T52B-02:
Crustal Construction Along the Eastern Lau Spreading Center: Mantle Water, Magmatic Differentiation, and a Compositionally Zoned Basin

Friday, 19 December 2014: 10:35 AM
Robert A Dunn1, Deborah E Eason1, Ryuta Arai2 and Fernando Martinez3, (1)University of Hawaii at Manoa, Geology and Geophysics, Honolulu, HI, United States, (2)JAMSTEC Japan Agency for Marine-Earth Science and Technology, Kanagawa, Japan, (3)University of Hawaii at Manoa, HIGP, Honolulu, HI, United States
Abstract:
The Eastern Lau Spreading Center exhibits variations in mantle source composition, melt supply, and crustal characteristics consistent with a decreasing influence of slab volatiles on mantle melting with distance from the active Tofua arc. A series of recent geophysical and geochemical studies show that over the past 4 Myr the spreading center has formed distinct zones of oceanic crust as the ridge migrates away from the arc and its underlying mantle melting region. Recent seismic tomographic images reveal that a fundamentally distinct type of oceanic crust forms along back-arc spreading centers located near (<50 km) the active arc. This crust is anomalously thick (8–9 km) and seismically layered, and by inference chemically differentiated, in a manner not observed in crust produced at mid-ocean ridges.

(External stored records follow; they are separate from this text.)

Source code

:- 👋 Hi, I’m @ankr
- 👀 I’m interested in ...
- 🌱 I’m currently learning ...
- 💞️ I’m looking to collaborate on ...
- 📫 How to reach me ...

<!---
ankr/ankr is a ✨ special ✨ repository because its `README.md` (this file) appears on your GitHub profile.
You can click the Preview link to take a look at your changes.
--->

Lava samples from this region are enriched in subduction-related components, including water, and have compositions that extend to very low (~1 wt%) MgO contents, indicating erupted lavas have experienced considerably more crystal fractionation on average than typical mid-ocean ridge basalts. Further from the arc, crust produced at the spreading center abruptly transitions (within ~5 km) to a more normal thickness (~6 km) and seismic structure as compared to oceanic crust formed at intermediate-rate mid-ocean ridges. Here, lavas primarily consist of less evolved basalts (~6-8+ wt% MgO) with relatively low arc-like enrichments. Our work suggests a model for the formation of arc-proximal, chemically-stratified oceanic crust that is counter to other published interpretations of stratified crust detected in other back-arc systems: water from the downgoing slab is entrained in the melting zone beneath the ridges where it enhances melting and crustal production. Thereafter, water in the primary magmas suppresses plagioclase crystallization relative to olivine and clinopyroxene, creating an unusually mafic lower crust; residual low-viscosity melts buoyantly rise upward to form a more felsic, porous upper crust. Testing this model, and advancing our understanding of magmatic processes along water-rich spreading centers, is a primary focus of future research.